Texto Aníbal Fernandes Foto José Ferrolho

Longe vão os tempos em que os espanhóis atravessavam a fronteira para “comprar tudo” em Vila Verde de Ficalho. O comércio, nos dias que passam, corre em sentido contrário. E no que diz respeito ao gás butano engarrafado, poucos são os que pensam duas vezes antes de percorrer os seis quilómetros que separam esta vila raiana portuguesa de Rosal de la Frontera.
Rosalina Caçador explora um negócio há mais de 50 anos em Ficalho, na rua dos Defensores do Povo. À porta do seu estabelecimento alinham-se meia dúzia de bilhas de gás à espera de clientes. “Dantes eram eles que cá vinham comprar tudo.

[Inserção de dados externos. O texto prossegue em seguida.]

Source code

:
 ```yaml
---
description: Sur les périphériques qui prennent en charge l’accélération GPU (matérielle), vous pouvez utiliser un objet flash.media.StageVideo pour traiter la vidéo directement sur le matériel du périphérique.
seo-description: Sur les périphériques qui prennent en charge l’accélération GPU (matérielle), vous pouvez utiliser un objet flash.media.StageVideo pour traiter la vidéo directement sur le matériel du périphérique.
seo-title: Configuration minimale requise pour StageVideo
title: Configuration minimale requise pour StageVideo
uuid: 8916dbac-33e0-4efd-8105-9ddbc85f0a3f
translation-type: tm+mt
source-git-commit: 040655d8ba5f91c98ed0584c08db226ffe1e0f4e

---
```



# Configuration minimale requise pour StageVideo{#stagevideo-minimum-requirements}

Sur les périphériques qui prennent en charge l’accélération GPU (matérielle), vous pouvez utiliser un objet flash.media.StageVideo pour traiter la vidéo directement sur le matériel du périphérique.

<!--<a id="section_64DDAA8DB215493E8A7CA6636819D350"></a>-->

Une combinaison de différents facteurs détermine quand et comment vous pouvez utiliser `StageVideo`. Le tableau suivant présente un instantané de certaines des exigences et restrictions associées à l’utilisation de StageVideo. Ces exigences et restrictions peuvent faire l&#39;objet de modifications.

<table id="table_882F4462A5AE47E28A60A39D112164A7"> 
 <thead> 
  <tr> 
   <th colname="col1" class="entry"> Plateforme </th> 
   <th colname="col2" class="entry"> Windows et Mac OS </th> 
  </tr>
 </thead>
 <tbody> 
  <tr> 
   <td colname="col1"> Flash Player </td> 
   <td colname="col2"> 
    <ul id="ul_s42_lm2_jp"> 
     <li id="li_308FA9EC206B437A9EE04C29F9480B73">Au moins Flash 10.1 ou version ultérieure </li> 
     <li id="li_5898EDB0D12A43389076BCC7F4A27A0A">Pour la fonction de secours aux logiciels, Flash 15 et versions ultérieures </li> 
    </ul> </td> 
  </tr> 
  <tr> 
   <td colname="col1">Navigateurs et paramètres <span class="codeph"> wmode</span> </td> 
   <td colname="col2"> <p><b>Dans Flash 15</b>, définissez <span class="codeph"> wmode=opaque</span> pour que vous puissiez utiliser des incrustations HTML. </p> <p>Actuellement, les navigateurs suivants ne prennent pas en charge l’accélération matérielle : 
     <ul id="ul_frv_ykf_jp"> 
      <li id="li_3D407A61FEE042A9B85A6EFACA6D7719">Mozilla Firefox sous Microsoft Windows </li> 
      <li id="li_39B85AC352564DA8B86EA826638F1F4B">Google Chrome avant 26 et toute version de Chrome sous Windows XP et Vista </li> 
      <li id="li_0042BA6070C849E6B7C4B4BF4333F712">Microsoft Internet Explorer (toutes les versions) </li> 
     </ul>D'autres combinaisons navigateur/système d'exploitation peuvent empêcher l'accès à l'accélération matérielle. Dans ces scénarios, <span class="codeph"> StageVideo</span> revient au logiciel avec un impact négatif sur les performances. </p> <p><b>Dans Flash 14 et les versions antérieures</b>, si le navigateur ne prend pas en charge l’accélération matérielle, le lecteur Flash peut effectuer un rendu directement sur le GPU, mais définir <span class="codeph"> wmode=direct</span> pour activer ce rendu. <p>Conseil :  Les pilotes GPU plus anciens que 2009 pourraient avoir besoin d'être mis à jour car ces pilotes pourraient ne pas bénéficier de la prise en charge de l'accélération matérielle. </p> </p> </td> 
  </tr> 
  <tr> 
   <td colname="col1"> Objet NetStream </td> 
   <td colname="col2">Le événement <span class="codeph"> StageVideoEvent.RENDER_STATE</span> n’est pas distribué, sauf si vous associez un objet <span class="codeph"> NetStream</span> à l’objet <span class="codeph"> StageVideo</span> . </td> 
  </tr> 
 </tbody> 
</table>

Café, bacalhau, grão, alumínios, fruta, queijo… agora não aparece cá um”, lamenta-se a lojista que atira as culpas para o euro e para a abertura das fronteiras.

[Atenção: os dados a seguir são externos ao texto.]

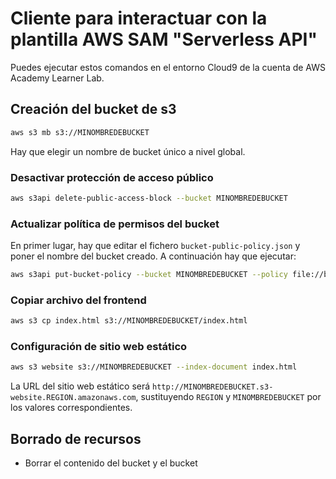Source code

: # Cliente para interactuar con la plantilla AWS SAM "Serverless API"

Puedes ejecutar estos comandos en el entorno Cloud9 de la cuenta de AWS Academy Learner Lab.

## Creación del bucket de s3
```bash
aws s3 mb s3://MINOMBREDEBUCKET
```

Hay que elegir un nombre de bucket único a nivel global.

### Desactivar protección de acceso público
```bash
aws s3api delete-public-access-block --bucket MINOMBREDEBUCKET
```

### Actualizar política de permisos del bucket
En primer lugar, hay que editar el fichero `bucket-public-policy.json` y poner el nombre del bucket creado. A continuación hay que ejecutar:
```bash
aws s3api put-bucket-policy --bucket MINOMBREDEBUCKET --policy file://bucket-public-policy.json
```

### Copiar archivo del frontend
```bash
aws s3 cp index.html s3://MINOMBREDEBUCKET/index.html 
```


### Configuración de sitio web estático
```bash
aws s3 website s3://MINOMBREDEBUCKET --index-document index.html
```

La URL del sitio web estático será `http://MINOMBREDEBUCKET.s3-website.REGION.amazonaws.com`, sustituyendo `REGION` y `MINOMBREDEBUCKET` por los valores correspondientes.


## Borrado de recursos
- Borrar el contenido del bucket y el bucket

O gás à porta apenas é reclamado por alguém que foi vítima do esquecimento e o deixou acabar, ou por um dos poucos que não têm meios para o ir adquirir ao outro lado da fronteira.
Alguns metros abaixo, na travessa Larga, dois minimercados, quase lado a lado, apresentam nas grades, cada um, a sua marca de gás. O preço de uma bilha de butano de 13 quilos é de 26 euros na loja, mais um euro se a entrega for ao domicílio.
Apesar de tudo, ainda são as bilhas levadas a casa dos clientes aquelas que mais vão saindo, já que a população idosa, e sem ninguém que lhe traga o combustível do estrangeiro, tem de recorrer a este serviço se quiser aquecer as sopas e tomar banho de água quente.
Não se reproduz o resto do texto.